At Dimensions, very few of the people who apply to work with us through job centres make it through the process. Often they haven’t the right values, or attitude. People like James aren’t easy to find.

Employing more disabled people

Despite the government’s stated aim to halve the disability employment gap, figures have barely budged even at a time when employers across all sectors are short of workers.

The ONS tells us that 21% of working age adults are now classed as disabled, up from 19% last year. That’s an extra 693,000 working age disabled adults in a year. And believe it or not, an extra 2m since 2010 when the disability rate in working age adults was 15%.

The inescapable conclusion is that disability across the UK population is at crisis level.

Fewer than 6% of working-age adults with learning disabilities, for instance, are in employment – despite Dimensions research revealing that 65% of people with learning disabilities want to work. The picture for autistic people is only somewhat better.

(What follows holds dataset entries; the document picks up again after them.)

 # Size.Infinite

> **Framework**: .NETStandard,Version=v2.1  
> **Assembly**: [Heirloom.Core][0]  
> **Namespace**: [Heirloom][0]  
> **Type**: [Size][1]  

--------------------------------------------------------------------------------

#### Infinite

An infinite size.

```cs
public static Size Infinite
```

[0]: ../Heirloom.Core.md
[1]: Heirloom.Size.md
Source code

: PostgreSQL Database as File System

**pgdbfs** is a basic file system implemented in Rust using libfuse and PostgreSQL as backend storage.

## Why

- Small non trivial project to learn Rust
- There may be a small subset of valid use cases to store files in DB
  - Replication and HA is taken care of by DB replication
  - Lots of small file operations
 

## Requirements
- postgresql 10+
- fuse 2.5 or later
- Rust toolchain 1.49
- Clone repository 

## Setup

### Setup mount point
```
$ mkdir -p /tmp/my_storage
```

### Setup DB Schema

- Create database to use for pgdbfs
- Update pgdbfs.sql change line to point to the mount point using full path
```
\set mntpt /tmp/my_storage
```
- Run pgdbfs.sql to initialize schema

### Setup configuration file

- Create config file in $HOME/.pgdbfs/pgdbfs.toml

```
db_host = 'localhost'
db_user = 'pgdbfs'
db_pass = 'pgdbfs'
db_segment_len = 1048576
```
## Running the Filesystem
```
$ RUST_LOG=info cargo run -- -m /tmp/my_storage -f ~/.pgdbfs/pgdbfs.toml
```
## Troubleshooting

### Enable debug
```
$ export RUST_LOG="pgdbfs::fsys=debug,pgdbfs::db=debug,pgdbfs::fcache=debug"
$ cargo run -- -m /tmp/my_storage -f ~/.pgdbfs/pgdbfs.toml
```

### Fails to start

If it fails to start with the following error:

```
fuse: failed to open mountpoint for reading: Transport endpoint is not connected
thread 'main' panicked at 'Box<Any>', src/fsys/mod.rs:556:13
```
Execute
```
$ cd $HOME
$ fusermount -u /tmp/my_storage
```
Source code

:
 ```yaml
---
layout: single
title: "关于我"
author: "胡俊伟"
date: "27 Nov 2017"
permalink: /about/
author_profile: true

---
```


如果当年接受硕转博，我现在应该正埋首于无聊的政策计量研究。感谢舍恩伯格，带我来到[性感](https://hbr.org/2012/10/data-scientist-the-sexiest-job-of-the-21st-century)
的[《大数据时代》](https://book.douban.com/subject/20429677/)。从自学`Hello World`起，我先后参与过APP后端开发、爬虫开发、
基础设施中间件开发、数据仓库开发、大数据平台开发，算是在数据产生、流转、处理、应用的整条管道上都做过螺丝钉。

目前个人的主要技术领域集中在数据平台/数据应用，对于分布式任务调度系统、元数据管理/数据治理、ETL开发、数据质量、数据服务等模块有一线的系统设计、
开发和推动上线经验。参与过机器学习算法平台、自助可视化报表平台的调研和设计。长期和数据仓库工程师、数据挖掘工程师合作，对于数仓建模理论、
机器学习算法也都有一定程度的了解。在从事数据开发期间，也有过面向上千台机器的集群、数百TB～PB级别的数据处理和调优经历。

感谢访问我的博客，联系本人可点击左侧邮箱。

Have we also collectively given up on enabling disabled people to join the workforce?

Apprenticeships

We would like Government to remove the restrictions on apprenticeship funding that currently require recipients to have lived in the UK for at least three years. These rules have halted the development of many good colleagues who have been unable to access the costly diploma-only alternative.

If we wish to tackle desperate labour shortages across key professions – teaching, medicine, care, social work and so on – and in the context of a national desire to minimise immigration –

We must get these fundamentals right. Yes, it’s hard. But it’ll make more difference than a Government-led recruitment advertising campaign.

4.   Target integrated health and care

We hear a lot about integrating health and social care.

Imagine a national workforce of highly trained care workers like James, ready and able to support people with complex health needs out of hospital more quickly. There would be less bed blocking. Fewer ambulance queues out the front. Less burnout across the hospital workforce. And far better person-centred care for those who need it, likely resulting in reduced need for care for some over the long term.

We’re not there yet. Nowhere close. But we can get there, if government is prepared to adopt a bold vision around pay, training and wider workforce as set out here. Let’s make integrated healthcare a reality.

5.   Undertake an annual workforce plan for social care

It is extraordinary to us that government is resisting formal workforce planning in social care. How else can it make good decisions? Once government has grasped the nettle of workforce funding and training as above, formal workforce planning can become a constructive tool to ensure that we sustain a health & social care workforce to be proud of.